Mr. President, today I wish to recognize the New Haven Lions Club as they celebrate their 90th anniversary and nearly a century of community service, civic involvement, and charitable contributions to the city of New Haven, the State of Connecticut, and the increasingly interconnected international community.
Lions Club members are connected to the heart and soul of their local cities and towns, following the proactive philosophy: ``community is what we make it.'' Through their extraordinary service and generosity including weekly meetings, annual volunteer events, and fundraising the 46,000 Lions Clubs and their 1.35 million members change the world around them. Following their historic practice of activism and participation, they touch countless lives.

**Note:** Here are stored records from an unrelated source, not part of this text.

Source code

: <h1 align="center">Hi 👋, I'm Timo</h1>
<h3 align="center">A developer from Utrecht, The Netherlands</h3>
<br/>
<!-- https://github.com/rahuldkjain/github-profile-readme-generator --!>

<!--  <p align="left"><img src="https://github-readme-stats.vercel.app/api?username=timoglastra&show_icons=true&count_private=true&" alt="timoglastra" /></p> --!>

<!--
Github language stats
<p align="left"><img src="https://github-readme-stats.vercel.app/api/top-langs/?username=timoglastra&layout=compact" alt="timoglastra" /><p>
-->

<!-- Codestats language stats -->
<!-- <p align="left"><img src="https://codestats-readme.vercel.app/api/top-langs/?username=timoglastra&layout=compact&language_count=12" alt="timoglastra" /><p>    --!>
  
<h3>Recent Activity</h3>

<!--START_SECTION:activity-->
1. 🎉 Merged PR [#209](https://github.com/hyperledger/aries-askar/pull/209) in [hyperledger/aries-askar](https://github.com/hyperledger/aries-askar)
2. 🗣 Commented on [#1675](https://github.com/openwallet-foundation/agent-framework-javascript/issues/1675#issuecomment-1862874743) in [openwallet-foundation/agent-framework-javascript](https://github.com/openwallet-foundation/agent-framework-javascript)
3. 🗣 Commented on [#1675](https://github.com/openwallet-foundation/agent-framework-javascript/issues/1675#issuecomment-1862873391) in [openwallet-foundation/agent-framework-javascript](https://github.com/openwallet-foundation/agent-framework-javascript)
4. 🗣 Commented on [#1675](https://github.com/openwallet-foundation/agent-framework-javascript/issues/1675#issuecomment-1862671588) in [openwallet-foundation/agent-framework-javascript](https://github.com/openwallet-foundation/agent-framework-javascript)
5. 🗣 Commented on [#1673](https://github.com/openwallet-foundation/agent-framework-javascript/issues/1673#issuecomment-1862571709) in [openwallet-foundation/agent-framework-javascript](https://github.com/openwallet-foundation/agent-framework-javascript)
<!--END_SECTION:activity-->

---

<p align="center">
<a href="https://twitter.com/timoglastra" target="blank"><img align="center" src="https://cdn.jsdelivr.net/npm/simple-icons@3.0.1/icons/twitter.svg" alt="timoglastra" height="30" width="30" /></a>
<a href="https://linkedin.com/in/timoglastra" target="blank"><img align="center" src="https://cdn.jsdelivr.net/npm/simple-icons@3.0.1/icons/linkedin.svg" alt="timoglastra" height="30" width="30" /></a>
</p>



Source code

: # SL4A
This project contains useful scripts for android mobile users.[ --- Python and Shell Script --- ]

Founded in 1922, the New Haven Lions Club is the second oldest Lions Club in Connecticut. The members--or Lions, as they aptly call themselves--come together four times a month at the New Haven Long Wharf to plan the community outings that have become well known and anticipated events. Their impact is felt when they hand out free hot cider at the New Haven tree lighting or deliver food donations to the Connecticut Food Bank. Since its start, the club has raised more than $717,000 in charitable contributions.
Responding to a call to action by Helen Keller in 1925, one of the hallmark services offered by Lions Clubs around the world is assisting the often-marginalized blind and visually impaired communities. In 1975, the One to One Program was created in New Haven, where partnerships are formed between a blind and a seeing person. Together, these pairs attend events together throughout the year. In addition, free eye screenings have been offered on the New Haven Green since 1998, serving as a practical resource as well as symbolic gesture that the Lions Club of New Haven is dedicated to inspiring the vision of New Haven residents, helping them to see better lives for themselves.
The Lions of New Haven also offer valuable opportunities for children and young adults in New Haven, understanding their specific needs and then aiming to fill the void, whether providing recreational fun, mentorship, or the teaching of life skills. They have partnered with local schools in New Haven throughout the years, most recently with Nathan Hale School, to sponsor Leo Clubs, which lead students to spend time volunteering and giving back to their communities. Last July, the Lions Club of New Haven offered $2,500 in scholarship funds for graduating Leos.
The New Haven Lions Club is also known for Camp Cedarcrest, 42 acres of grounds in Orange, CT, enjoyed each summer by thousands of Connecticut residents. Together, the New Haven Lions, along with four other service organizations and the New Haven Department of Parks, Recreation and Trees, provide this spot for the community to enjoy.
Even though the New Haven Lions Club has held and participated in many newsworthy events such as hosting a Benny Goodman concert in 1958 and volunteering over 150 hours during the 1995 Special Olympics World Games held in New Haven--what makes this service club special is its members' dedication to each other, their community, and their legacy. Since its birth, then only the second of its kind in New England, the Lions Club of New Haven has evolved and adapted while always keeping the tradition of service, companionship, and civic duty as the foundation of every step together.
I wish the Lions of New Haven all the best as they continue to listen to the pulse of the city of New Haven and represent Connecticut in the many Lions Club happenings around the world. I have the greatest confidence that steadfast progress, tender human connections, and far-reaching impact will be made by this invaluable organization over the next 90 years and more.